CAUTION: Many system identifiers have such special characters in their names (especially * and =). If the user accidentally picks the name of one of them for his own purposes it may have catastrophic consequences for his REDUCE run. Users are therefore advised to avoid such names.

Identifiers are used as variables, labels and to name arrays, operators and procedures. Restrictions

The reserved words listed in section Appendix A: Reserved Identifiers may not be used as identifiers. No spaces may appear within an identifier, and an identifier may not extend over a line of text.

## 2.4 Variables

Every variable is named by an identifier, and is given a specific type. The type is of no concern to the ordinary user. Most variables are allowed to have the default type, called scalar. These can receive, as values, the representation of any ordinary algebraic expression. In the absence of such a value, they stand for themselves.

### Reserved Variables

Several variables in REDUCE have particular properties which should not be changed by the user. These variables include:

#### CATALAN

Catalan's constant, defined as

$\sum_{n=0}^\infty \frac{(-1)^n}{(2n+1)^2}.$

#### E

Intended to represent the base of the natural logarithms. log(e), if it occurs in an expression, is automatically replaced by 1. If rounded is on, E is replaced by the value of $e$ to the current degree of floating point precision.

#### GOLDEN_RATIO

The number $\frac{1+\sqrt{5}}{2}$.

#### I

Intended to represent the square root of -1. i^2 is replaced by -1, and appropriately for higher powers of I. This applies only to the symbol I used on the top level, not as a formal parameter in a procedure, a local variable, nor in the context for i:= ....

#### INFINITY

Intended to represent ∞ in limit and power series calculations for example, as well as in definite integration. Note however that the current system does not do proper arithmetic on ∞. For example, infinity + infinity is 2*infinity.

#### NEGATIVE

Used in the Roots package.

#### NIL

In REDUCE (algebraic mode only) taken as a synonym for zero. Therefore nil cannot be used as a variable.

#### PI

Intended to represent the circular constant. With rounded on, it is replaced by the value of π to the current degree of floating point precision.

#### POSITIVE

Used in the Roots package.

#### T

Must not be used as a formal parameter or local variable in procedures, since conflict arises with the symbolic mode meaning of T as true.

Other reserved variables, such as low_pow, described in other sections, are listed in Appendix A: Reserved Identifiers.

Using these reserved variables inappropriately will lead to errors.

There are also internal variables used by REDUCE that have similar restrictions.
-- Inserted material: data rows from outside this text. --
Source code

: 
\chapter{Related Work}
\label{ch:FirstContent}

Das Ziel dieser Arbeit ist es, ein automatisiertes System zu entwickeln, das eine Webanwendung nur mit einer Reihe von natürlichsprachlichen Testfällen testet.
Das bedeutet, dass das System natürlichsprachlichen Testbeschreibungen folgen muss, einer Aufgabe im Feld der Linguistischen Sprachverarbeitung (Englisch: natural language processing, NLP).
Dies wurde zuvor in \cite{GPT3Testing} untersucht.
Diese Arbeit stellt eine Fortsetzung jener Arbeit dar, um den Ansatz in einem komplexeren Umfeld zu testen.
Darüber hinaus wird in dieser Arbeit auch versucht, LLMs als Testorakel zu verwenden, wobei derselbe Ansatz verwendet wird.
These usually have an asterisk in their names, so it is unlikely a casual user would use one. An example of such a variable is K!\* used in the asymptotic command package.

Certain words are reserved in REDUCE. They may only be used in the manner intended. A list of these is given in the section “Reserved Identifiers”. There are, of course, an impossibly large number of such names to keep in mind. The reader may therefore want to make himself a copy of the list, deleting the names he doesn’t think he is likely to use by mistake.

## 2.5 Strings

Strings are used in write statements, in other output statements (such as error messages), and to name files. A string consists of any number of characters enclosed in double quotes. For example:

~A String~

Lower case characters within a string are not converted to upper case.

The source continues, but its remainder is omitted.